====== Material for this exercise ======

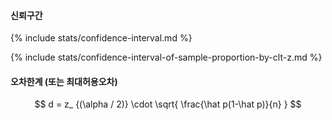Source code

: #### 신뢰구간 ####

{% include stats/confidence-interval.md %}

{% include stats/confidence-interval-of-sample-proportion-by-clt-z.md %}

#### 오차한계 (또는 최대허용오차) ####

$$ d = z_ {(\alpha / 2)} \cdot \sqrt{ \frac{\hat p(1-\hat p)}{n} } $$
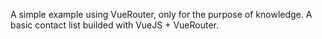 A simple example using VueRouter, only for the purpose of knowledge. A basic contact list builded with VueJS + VueRouter.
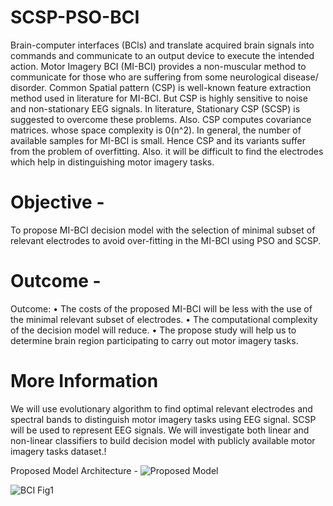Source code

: 
# SCSP-PSO-BCI

Brain-computer interfaces (BCls) and translate acquired brain signals into commands and
communicate to an output device to execute the intended action. Motor Imagery BCI (MI-BCI)
provides a non-muscular method to communicate for those who are suffering from some neurological
disease/ disorder. Common Spatial pattern (CSP) is well-known feature extraction method used in
literature for MI-BCl. But CSP is highly sensitive to noise and non-stationary EEG signals. In
literature, Stationary CSP (SCSP) is suggested to overcome these problems. Also. CSP computes
covariance matrices. whose space complexity is 0(n^2). In general, the number of available samples
for MI-BCI is small. Hence CSP and its variants suffer from the problem of overfitting. Also. it will
be difficult to find the electrodes which help in distinguishing motor imagery tasks. 

# Objective -
To propose MI-BCI decision model with the selection of minimal subset of relevant
electrodes to avoid over-fitting in the MI-BCI using PSO and SCSP.

# Outcome - 
Outcome:
• The costs of the proposed MI-BCI will be less with the use of the minimal relevant subset of
electrodes.
• The computational complexity of the decision model will reduce.
• The propose study will help us to determine brain region participating to carry out motor
imagery tasks.

# More Information
We will use evolutionary algorithm to find optimal relevant electrodes and spectral bands to
distinguish motor imagery tasks using EEG signal. SCSP will be used to represent EEG signals. We
will investigate both linear and non-linear classifiers to build decision model with publicly available
motor imagery tasks dataset.!

Proposed Model Architecture - 
![Proposed Model](https://user-images.githubusercontent.com/42321349/152700647-0ba0fd7e-9665-4de7-8c88-caaff92a6f9f.png)

![BCI Fig1](https://user-images.githubusercontent.com/42321349/152700702-1f14e2d6-cbe5-45a7-b9ec-9f8fc5b01a5b.png)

======

All of the entries above need to be transcribed exactly, except for the pictures.

Written reply:
Source code

: #### 신뢰구간 ####

{% include stats/confidence-interval.md %}

{% include stats/confidence-interval-of-sample-proportion-by-clt-z.md %}

#### 오차한계 (또는 최대허용오차) ####

$$ d = z_ {(\alpha / 2)} \cdot \sqrt{ \frac{\hat p(1-\hat p)}{n} } $$
 A simple example using VueRouter, only for the purpose of knowledge. A basic contact list builded with VueJS + VueRouter.
Source code

: 
# SCSP-PSO-BCI

Brain-computer interfaces (BCls) and translate acquired brain signals into commands and
communicate to an output device to execute the intended action. Motor Imagery BCI (MI-BCI)
provides a non-muscular method to communicate for those who are suffering from some neurological
disease/ disorder. Common Spatial pattern (CSP) is well-known feature extraction method used in
literature for MI-BCl. But CSP is highly sensitive to noise and non-stationary EEG signals. In
literature, Stationary CSP (SCSP) is suggested to overcome these problems. Also. CSP computes
covariance matrices. whose space complexity is 0(n^2). In general, the number of available samples
for MI-BCI is small. Hence CSP and its variants suffer from the problem of overfitting. Also. it will
be difficult to find the electrodes which help in distinguishing motor imagery tasks. 

# Objective -
To propose MI-BCI decision model with the selection of minimal subset of relevant
electrodes to avoid over-fitting in the MI-BCI using PSO and SCSP.

# Outcome - 
Outcome:
• The costs of the proposed MI-BCI will be less with the use of the minimal relevant subset of
electrodes.
• The computational complexity of the decision model will reduce.
• The propose study will help us to determine brain region participating to carry out motor
imagery tasks.

# More Information
We will use evolutionary algorithm to find optimal relevant electrodes and spectral bands to
distinguish motor imagery tasks using EEG signal. SCSP will be used to represent EEG signals. We
will investigate both linear and non-linear classifiers to build decision model with publicly available
motor imagery tasks dataset.!

Proposed Model Architecture - 
![Proposed Model](https://user-images.githubusercontent.com/42321349/152700647-0ba0fd7e-9665-4de7-8c88-caaff92a6f9f.png)

![BCI Fig1](https://user-images.githubusercontent.com/42321349/152700702-1f14e2d6-cbe5-45a7-b9ec-9f8fc5b01a5b.png)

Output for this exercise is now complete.